One can see this tragedy as an opportunity for an alternate-history story. Has anyone written this: What if England hadn't forced Alan Turing into an intolerable situation? What if he had gone on to establish a British computer industry in the 1950s? What if computer science had flourished twenty years sooner than it did?

Questions that elicit answers that make Turing's death even more tragic.

Chris

Comments

( 8 comments — Leave a comment )
drasecretcampus
Nov. 12th, 2008 06:44 pm (UTC)
I suspect he might have gone further in working models but be stymied by the economic context of his work (ie a British university*).

There's a very good tv film Breaking the Code, based on Hugh Whitmore's play, in which Derek Jacobi plays Turing. As I recall, the way it presents things, Turing could have lied a bit more and the police would have overlooked his sexuality - instead he admitted to everything.

Certainly not one of Britain's finer moments.


* The story is told** of George Gray's development of LCD technology at the University of Hull in the 1960s after decades of work at the chemistry department, with no patent filed on the grounds no one could see a practical purpose for these.

** The story is told - but I suspect parts of it are local urban myth, such as the whale buried under the social sciences building and what precisely a future children's presenter did with the soccer and/or American Football team on/under the pool table.
mckitterick
Nov. 12th, 2008 07:22 pm (UTC)
Thanks for the tip; I'd like to check out that show some time.

The LCD story is a bit depressing.
shsilver
Nov. 12th, 2008 07:15 pm (UTC)
According to Uchronia, there is Stephen Dedman's "The Godfather Paradox." I thought I remembered others, but Uchronia isn't showing anything else about Alan Turing.
mckitterick
Nov. 12th, 2008 07:21 pm (UTC)
Sounds like fertile ground, then!
supergee
Nov. 12th, 2008 07:23 pm (UTC)
Greg Bear's "Tangents" has a Turing surrogate who survives. Charles Stross's Laundry series begins after Turing was terminated for Knowing Too Much about other dimensions.
mckitterick
Nov. 12th, 2008 07:37 pm (UTC)
Ooh, right - I'd forgotten about Tangents.
drasecretcampus
Nov. 14th, 2008 10:34 am (UTC)
By coincidence I was talking to an old boy in my local last night - who's just turning 86 - who claims to have been invited to see the first computer in Manchester in the 1940s (I think he said 1946, but that's too early by two or three years). He describes having to strip off because of the heat from the valves.* He didn't meet Turing, although he did work with people who had split the atom once they'd fled Germany, and people in chemical warfare. (If you take Bob at his word - and he is maddening, infuriating, frustrating and absolutely fascinating - he was robbed of the Nobel for chemistry. I wish he was lucid enough to sit down with and record the stories, but bile, drink and age would get in the way.)

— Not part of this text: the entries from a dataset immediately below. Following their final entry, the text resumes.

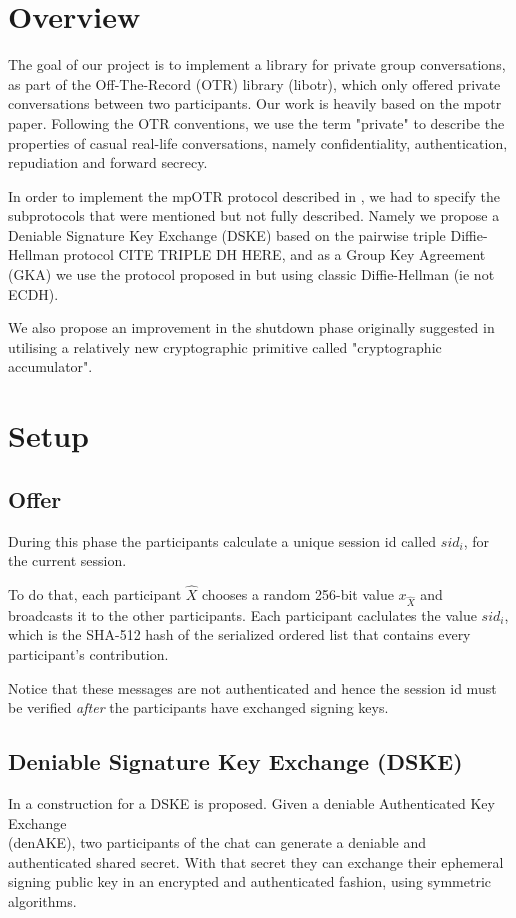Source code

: \documentclass[12pt,titlepage,a4paper]{article}
\begin{document}
{
\section{Overview}

The goal of our project is to implement a library for private group conversations, as part of the Off-The-Record (OTR) library (libotr), which only offered private conversations between two participants. Our work is heavily based on the mpotr \cite{mpotr} paper. Following the OTR conventions, we use the term "private" to describe the properties of casual real-life conversations, namely confidentiality, authentication, repudiation and forward secrecy.

In order to implement the mpOTR protocol described in \cite{mpotr}, we had to specify the subprotocols that were mentioned but not fully described. Namely we propose a Deniable Signature Key Exchange (DSKE) based on the pairwise triple Diffie-Hellman protocol CITE TRIPLE DH HERE, and as a  Group Key Agreement (GKA) we use the protocol proposed in \cite{mpenc} but using classic Diffie-Hellman (ie not ECDH).

We also propose an improvement in the shutdown phase originally suggested in \cite{mpotr}
utilising a relatively new cryptographic primitive called "cryptographic accumulator".

\section{Setup}

\subsection{Offer}
\label{Offer}
During this phase the participants calculate a unique session id called $sid_i$,
for the current session.

To do that, each participant $\hat{X}$ chooses a random 256-bit value $x_{\hat{X}}$ and broadcasts
it to the other participants. Each participant caclulates the value $sid_i$,
which is the SHA-512 hash of the serialized ordered list that contains every
participant's contribution.

Notice that these messages are not authenticated and hence the session id must
be verified \emph{after} the participants have exchanged signing keys.



\subsection{Deniable Signature Key Exchange (DSKE)}
\label{DSKE}
In \cite{mpotr} a construction for a DSKE is proposed. Given a deniable
Authenticated Key Exchange\\ (denAKE), two participants of the chat can
generate a deniable and authenticated shared secret. With that secret
they can exchange their ephemeral signing public key in an encrypted and
authenticated fashion, using symmetric algorithms.\\

}
\end{document}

* I have a vision of the computer room as a Turkish bath, with Turing surrounded by naked people and suddenly either quite awkward or fascinated...
I'm not sure how humid it would have felt though.
mckitterick
Nov. 14th, 2008 06:05 pm (UTC)
What an interesting character! Yeah, he just cries out to be interviewed, to save his stories.

That's quite an image in the computer room, too.